Reproduce the lines below exactly, starting at the one containing "### Operações" and stopping at the final line.

[Rendered images with source text]

────

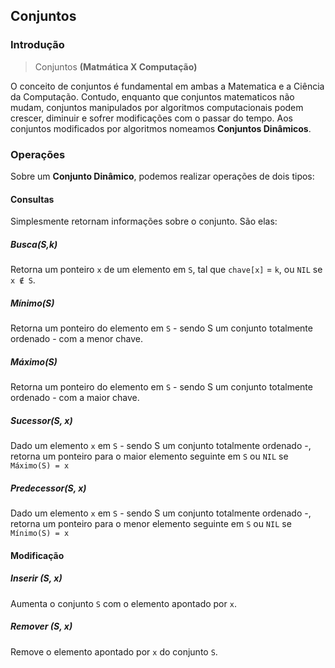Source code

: ## Conjuntos

### Introdução

> Conjuntos **(Matmática X Computação)**

O conceito de conjuntos é fundamental em ambas a Matematica e a Ciência da Computação. Contudo, enquanto que conjuntos matematicos não mudam, conjuntos manipulados por algoritmos computacionais podem crescer, diminuir e sofrer modificações com o passar do tempo. Aos conjuntos modificados por algoritmos nomeamos **Conjuntos Dinâmicos**.

### Operações

Sobre um **Conjunto Dinâmico**, podemos realizar operações de dois tipos:

#### Consultas

Simplesmente retornam informações sobre o conjunto. São elas:

##### Busca(S,k)

Retorna um ponteiro `x` de um elemento em `S`, tal que `chave[x]` = `k`, ou `NIL` se `x ∉ S`.

##### Mínimo(S)

Retorna um ponteiro do elemento em `S` - sendo S um conjunto totalmente ordenado - com a menor chave.

##### Máximo(S)

Retorna um ponteiro do elemento em `S` - sendo S um conjunto totalmente ordenado - com a maior chave.

##### Sucessor(S, x)

Dado um elemento `x` em `S` - sendo S um conjunto totalmente ordenado -, retorna um ponteiro para o maior elemento seguinte em `S` ou `NIL` se `Máximo(S) = x`

##### Predecessor(S, x)

Dado um elemento `x` em `S` - sendo S um conjunto totalmente ordenado -, retorna um ponteiro para o menor elemento seguinte em `S` ou `NIL` se `Mínimo(S) = x`

#### Modificação

##### Inserir (S, x)

Aumenta o conjunto `S` com o elemento apontado por `x`.

##### Remover (S, x)

Remove o elemento apontado por `x` do conjunto `S`.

────

#### FINAL ANSWER
### Operações

Sobre um **Conjunto Dinâmico**, podemos realizar operações de dois tipos:

#### Consultas

Simplesmente retornam informações sobre o conjunto. São elas:

##### Busca(S,k)

Retorna um ponteiro `x` de um elemento em `S`, tal que `chave[x]` = `k`, ou `NIL` se `x ∉ S`.

##### Mínimo(S)

Retorna um ponteiro do elemento em `S` - sendo S um conjunto totalmente ordenado - com a menor chave.

##### Máximo(S)

Retorna um ponteiro do elemento em `S` - sendo S um conjunto totalmente ordenado - com a maior chave.

##### Sucessor(S, x)

Dado um elemento `x` em `S` - sendo S um conjunto totalmente ordenado -, retorna um ponteiro para o maior elemento seguinte em `S` ou `NIL` se `Máximo(S) = x`

##### Predecessor(S, x)

Dado um elemento `x` em `S` - sendo S um conjunto totalmente ordenado -, retorna um ponteiro para o menor elemento seguinte em `S` ou `NIL` se `Mínimo(S) = x`

#### Modificação

##### Inserir (S, x)

Aumenta o conjunto `S` com o elemento apontado por `x`.

##### Remover (S, x)

Remove o elemento apontado por `x` do conjunto `S`.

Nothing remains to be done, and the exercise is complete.